* WHAT IS NEEDED:
Transcribe the listing below in its entirety.

[SOURCE MATERIAL — start]

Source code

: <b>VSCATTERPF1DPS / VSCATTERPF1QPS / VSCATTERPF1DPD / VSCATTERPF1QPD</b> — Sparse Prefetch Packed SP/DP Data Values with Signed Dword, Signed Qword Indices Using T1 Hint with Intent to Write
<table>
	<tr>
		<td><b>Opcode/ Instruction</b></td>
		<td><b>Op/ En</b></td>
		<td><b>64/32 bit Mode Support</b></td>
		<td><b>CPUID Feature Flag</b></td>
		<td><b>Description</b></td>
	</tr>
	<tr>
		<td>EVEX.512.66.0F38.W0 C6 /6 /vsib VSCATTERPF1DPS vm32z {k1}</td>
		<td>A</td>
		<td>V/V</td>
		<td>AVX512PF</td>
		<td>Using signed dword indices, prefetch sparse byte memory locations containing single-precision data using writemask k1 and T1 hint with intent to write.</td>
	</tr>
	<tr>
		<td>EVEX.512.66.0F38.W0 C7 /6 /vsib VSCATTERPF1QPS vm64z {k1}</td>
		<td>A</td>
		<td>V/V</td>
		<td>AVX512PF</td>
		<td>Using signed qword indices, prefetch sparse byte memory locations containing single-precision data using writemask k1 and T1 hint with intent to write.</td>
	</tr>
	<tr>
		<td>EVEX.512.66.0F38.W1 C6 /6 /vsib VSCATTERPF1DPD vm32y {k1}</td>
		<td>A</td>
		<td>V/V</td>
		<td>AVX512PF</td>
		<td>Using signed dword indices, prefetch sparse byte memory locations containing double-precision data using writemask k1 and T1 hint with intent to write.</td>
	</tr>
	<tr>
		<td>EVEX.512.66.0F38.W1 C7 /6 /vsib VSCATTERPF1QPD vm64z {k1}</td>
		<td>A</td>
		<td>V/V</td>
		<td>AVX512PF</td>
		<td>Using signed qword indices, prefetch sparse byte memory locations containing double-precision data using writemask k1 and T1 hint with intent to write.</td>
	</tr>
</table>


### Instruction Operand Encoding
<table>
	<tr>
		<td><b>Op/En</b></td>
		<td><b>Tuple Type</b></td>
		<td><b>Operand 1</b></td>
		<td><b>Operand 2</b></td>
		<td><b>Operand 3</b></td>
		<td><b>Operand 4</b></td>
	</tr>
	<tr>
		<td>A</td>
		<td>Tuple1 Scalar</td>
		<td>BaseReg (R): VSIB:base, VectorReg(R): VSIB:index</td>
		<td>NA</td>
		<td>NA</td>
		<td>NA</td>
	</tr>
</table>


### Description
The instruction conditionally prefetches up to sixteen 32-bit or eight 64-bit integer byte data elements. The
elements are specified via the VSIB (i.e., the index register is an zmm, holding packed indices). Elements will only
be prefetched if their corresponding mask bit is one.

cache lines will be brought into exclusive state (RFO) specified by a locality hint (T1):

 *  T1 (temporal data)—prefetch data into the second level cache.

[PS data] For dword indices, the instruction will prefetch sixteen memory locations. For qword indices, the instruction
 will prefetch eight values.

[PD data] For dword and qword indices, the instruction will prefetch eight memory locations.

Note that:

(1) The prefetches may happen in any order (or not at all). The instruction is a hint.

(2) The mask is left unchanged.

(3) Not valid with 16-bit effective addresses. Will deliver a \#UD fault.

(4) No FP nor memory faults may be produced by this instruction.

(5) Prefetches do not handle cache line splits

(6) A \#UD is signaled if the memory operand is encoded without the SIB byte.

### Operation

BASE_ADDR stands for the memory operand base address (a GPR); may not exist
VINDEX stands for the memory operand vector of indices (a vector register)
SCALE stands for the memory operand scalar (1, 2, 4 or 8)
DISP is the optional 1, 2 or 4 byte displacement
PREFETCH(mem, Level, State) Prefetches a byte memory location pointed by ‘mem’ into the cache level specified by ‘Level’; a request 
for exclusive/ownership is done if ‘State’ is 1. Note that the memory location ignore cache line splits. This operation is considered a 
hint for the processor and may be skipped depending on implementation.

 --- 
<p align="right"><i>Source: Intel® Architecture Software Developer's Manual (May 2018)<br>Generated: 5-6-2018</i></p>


[SOURCE MATERIAL — finish]

* ANSWER FOR THIS EXERCISE:
Source code

: <b>VSCATTERPF1DPS / VSCATTERPF1QPS / VSCATTERPF1DPD / VSCATTERPF1QPD</b> — Sparse Prefetch Packed SP/DP Data Values with Signed Dword, Signed Qword Indices Using T1 Hint with Intent to Write
<table>
	<tr>
		<td><b>Opcode/ Instruction</b></td>
		<td><b>Op/ En</b></td>
		<td><b>64/32 bit Mode Support</b></td>
		<td><b>CPUID Feature Flag</b></td>
		<td><b>Description</b></td>
	</tr>
	<tr>
		<td>EVEX.512.66.0F38.W0 C6 /6 /vsib VSCATTERPF1DPS vm32z {k1}</td>
		<td>A</td>
		<td>V/V</td>
		<td>AVX512PF</td>
		<td>Using signed dword indices, prefetch sparse byte memory locations containing single-precision data using writemask k1 and T1 hint with intent to write.</td>
	</tr>
	<tr>
		<td>EVEX.512.66.0F38.W0 C7 /6 /vsib VSCATTERPF1QPS vm64z {k1}</td>
		<td>A</td>
		<td>V/V</td>
		<td>AVX512PF</td>
		<td>Using signed qword indices, prefetch sparse byte memory locations containing single-precision data using writemask k1 and T1 hint with intent to write.</td>
	</tr>
	<tr>
		<td>EVEX.512.66.0F38.W1 C6 /6 /vsib VSCATTERPF1DPD vm32y {k1}</td>
		<td>A</td>
		<td>V/V</td>
		<td>AVX512PF</td>
		<td>Using signed dword indices, prefetch sparse byte memory locations containing double-precision data using writemask k1 and T1 hint with intent to write.</td>
	</tr>
	<tr>
		<td>EVEX.512.66.0F38.W1 C7 /6 /vsib VSCATTERPF1QPD vm64z {k1}</td>
		<td>A</td>
		<td>V/V</td>
		<td>AVX512PF</td>
		<td>Using signed qword indices, prefetch sparse byte memory locations containing double-precision data using writemask k1 and T1 hint with intent to write.</td>
	</tr>
</table>


### Instruction Operand Encoding
<table>
	<tr>
		<td><b>Op/En</b></td>
		<td><b>Tuple Type</b></td>
		<td><b>Operand 1</b></td>
		<td><b>Operand 2</b></td>
		<td><b>Operand 3</b></td>
		<td><b>Operand 4</b></td>
	</tr>
	<tr>
		<td>A</td>
		<td>Tuple1 Scalar</td>
		<td>BaseReg (R): VSIB:base, VectorReg(R): VSIB:index</td>
		<td>NA</td>
		<td>NA</td>
		<td>NA</td>
	</tr>
</table>


### Description
The instruction conditionally prefetches up to sixteen 32-bit or eight 64-bit integer byte data elements. The
elements are specified via the VSIB (i.e., the index register is an zmm, holding packed indices). Elements will only
be prefetched if their corresponding mask bit is one.

cache lines will be brought into exclusive state (RFO) specified by a locality hint (T1):

 *  T1 (temporal data)—prefetch data into the second level cache.

[PS data] For dword indices, the instruction will prefetch sixteen memory locations. For qword indices, the instruction
 will prefetch eight values.

[PD data] For dword and qword indices, the instruction will prefetch eight memory locations.

Note that:

(1) The prefetches may happen in any order (or not at all). The instruction is a hint.

(2) The mask is left unchanged.

(3) Not valid with 16-bit effective addresses. Will deliver a \#UD fault.

(4) No FP nor memory faults may be produced by this instruction.

(5) Prefetches do not handle cache line splits

(6) A \#UD is signaled if the memory operand is encoded without the SIB byte.

### Operation

BASE_ADDR stands for the memory operand base address (a GPR); may not exist
VINDEX stands for the memory operand vector of indices (a vector register)
SCALE stands for the memory operand scalar (1, 2, 4 or 8)
DISP is the optional 1, 2 or 4 byte displacement
PREFETCH(mem, Level, State) Prefetches a byte memory location pointed by ‘mem’ into the cache level specified by ‘Level’; a request 
for exclusive/ownership is done if ‘State’ is 1. Note that the memory location ignore cache line splits. This operation is considered a 
hint for the processor and may be skipped depending on implementation.

 --- 
<p align="right"><i>Source: Intel® Architecture Software Developer's Manual (May 2018)<br>Generated: 5-6-2018</i></p>


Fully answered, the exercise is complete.